Tournament final (and winner)
Final: France vs. Brazil
The young talent filtering through the French pipeline right now is astounding, and has combined with some of the nation's more established stars to make the current iteration of the 1998 World Cup victor one of the most exciting teams on the planet. Brazil, meanwhile, is purring once again. Manager Tite has found the perfect combination of trademark Canarinha flair and necessary steel to make the World Cup's most successful nation a true force again.
Led by football's newest holy trinity - Paul Pogba dominating in midfield, Ousmane Dembele clowning defenders at will, and Kylian Mbappe leaving everyone in his dust and bulging the net on the regular - France is on the verge of a Spain-like dynasty. That starts next summer, when Les Bleus top the Selecao in a truly exhilarating World Cup final.
England: Perhaps it's not really a "flop" if you've let your fans down at every given opportunity for over 50 years, but with a legitimately impressive squad boasting potentially world-class talent like Dele Alli and Harry Kane - and with England's youth sides succeeding on multiple fronts of late - there seems to be some genuine excitement creeping through. That will be quashed in typical Three Lions fashion (read: penalties) next summer.

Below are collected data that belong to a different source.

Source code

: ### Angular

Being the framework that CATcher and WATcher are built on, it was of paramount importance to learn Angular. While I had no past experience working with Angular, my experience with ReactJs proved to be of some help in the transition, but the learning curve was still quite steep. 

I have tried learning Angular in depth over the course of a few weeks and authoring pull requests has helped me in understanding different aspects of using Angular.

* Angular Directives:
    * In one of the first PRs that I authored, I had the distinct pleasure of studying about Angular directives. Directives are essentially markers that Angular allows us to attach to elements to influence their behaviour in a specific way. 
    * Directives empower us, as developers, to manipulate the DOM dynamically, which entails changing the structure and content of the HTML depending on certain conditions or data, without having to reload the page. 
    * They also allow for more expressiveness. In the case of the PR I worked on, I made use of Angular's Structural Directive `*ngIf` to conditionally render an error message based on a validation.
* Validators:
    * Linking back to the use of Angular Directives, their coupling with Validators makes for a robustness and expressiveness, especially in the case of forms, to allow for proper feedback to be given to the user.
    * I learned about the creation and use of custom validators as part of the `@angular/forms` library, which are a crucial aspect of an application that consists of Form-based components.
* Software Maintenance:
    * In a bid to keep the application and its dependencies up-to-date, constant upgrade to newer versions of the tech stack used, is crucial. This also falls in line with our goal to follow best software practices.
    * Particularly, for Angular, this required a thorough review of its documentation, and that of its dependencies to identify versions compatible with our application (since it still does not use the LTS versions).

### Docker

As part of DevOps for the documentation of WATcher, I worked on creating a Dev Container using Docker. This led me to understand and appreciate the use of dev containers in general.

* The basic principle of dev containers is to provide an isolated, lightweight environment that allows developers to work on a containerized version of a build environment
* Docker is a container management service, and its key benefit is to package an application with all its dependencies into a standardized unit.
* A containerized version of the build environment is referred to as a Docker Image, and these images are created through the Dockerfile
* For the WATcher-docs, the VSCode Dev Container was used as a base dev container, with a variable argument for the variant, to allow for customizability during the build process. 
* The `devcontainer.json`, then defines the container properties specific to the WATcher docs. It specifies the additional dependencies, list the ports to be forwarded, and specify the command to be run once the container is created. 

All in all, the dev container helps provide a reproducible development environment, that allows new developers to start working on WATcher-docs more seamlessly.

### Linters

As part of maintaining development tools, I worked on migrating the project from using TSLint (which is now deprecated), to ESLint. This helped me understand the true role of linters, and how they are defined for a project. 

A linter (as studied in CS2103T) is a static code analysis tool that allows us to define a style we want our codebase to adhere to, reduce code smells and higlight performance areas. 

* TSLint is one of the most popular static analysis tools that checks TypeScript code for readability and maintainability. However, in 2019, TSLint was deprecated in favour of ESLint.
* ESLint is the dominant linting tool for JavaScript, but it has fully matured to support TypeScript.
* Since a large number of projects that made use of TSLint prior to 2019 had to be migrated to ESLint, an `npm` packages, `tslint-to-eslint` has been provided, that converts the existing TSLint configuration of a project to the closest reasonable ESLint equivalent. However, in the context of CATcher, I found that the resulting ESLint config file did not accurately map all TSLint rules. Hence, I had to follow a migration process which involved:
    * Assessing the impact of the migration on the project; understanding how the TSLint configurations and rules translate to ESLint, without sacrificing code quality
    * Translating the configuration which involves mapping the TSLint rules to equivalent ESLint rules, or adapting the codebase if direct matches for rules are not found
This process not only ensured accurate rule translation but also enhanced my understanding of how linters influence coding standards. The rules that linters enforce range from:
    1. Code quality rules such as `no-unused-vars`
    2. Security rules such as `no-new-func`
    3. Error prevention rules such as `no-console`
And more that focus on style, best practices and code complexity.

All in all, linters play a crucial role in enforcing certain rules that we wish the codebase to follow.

Kylian Mbappe: Likely to be the world's most expensive footballer by the time Russia 2018 begins, Mbappe's explosion onto the scene this past season will only extend into the sport's showpiece tournament. Playing on the best team in the tournament, the 18-year-old sensation will become the first Frenchman since Just Fontaine in 1958 to go home with the top-scorer award. He may not hit 13 tallies in a single tournament like his compatriot, but, incredibly, he'll still be a teenager, and barring injury should have at least three more opportunities to add to his World Cup haul. The sky's the limit.
Neymar: Lionel Messi and Cristiano Ronaldo have had their time. That's not to say that the photogenic Portuguese and electric Argentine are on the decline - on the contrary, Ronaldo somehow seems to be getting more lethal with age - but Neymar, who will be 26 by the time next summer's tournament rolls around, is the prohibitive favourite to next assume the throne as the world's marquee megastar, and Russia 2018 should be the competition where he cements his claim.
Federico Bernardeschi: A tough category, considering many of the world's most notable youngsters have already "broken out" and are the subject of constant attention, making plenty of lists just like this one. Fiorentina winger Federico Bernardeschi, however, hasn't hit those heights just yet. The 23-year-old - a silky-smooth dribbler with a sweet left foot - should be the attacking star to lead Italy's burgeoning youth movement, which has the Azzurri looking well-placed to get out of the group stage of the World Cup for the first time since they won it all in 2006.
Ivory Coast: Maybe this is the year an African nation finally gets over the quarter-final hump and reaches the final four of the World Cup. Les Elephants, the 2015 AFCON champions, are loaded with talent - Eric Bailly and Serge Aurier are excellent, Franck Kessie is a powerhouse, Jean Michael Seri is a rising star, and Wilfried Zaha and Maxwel Cornet are exciting attackers. Yes, having Marc Wilmots run the show is a problem, but maybe the sheer skill can compensate for the Belgian's lack of managerial prowess.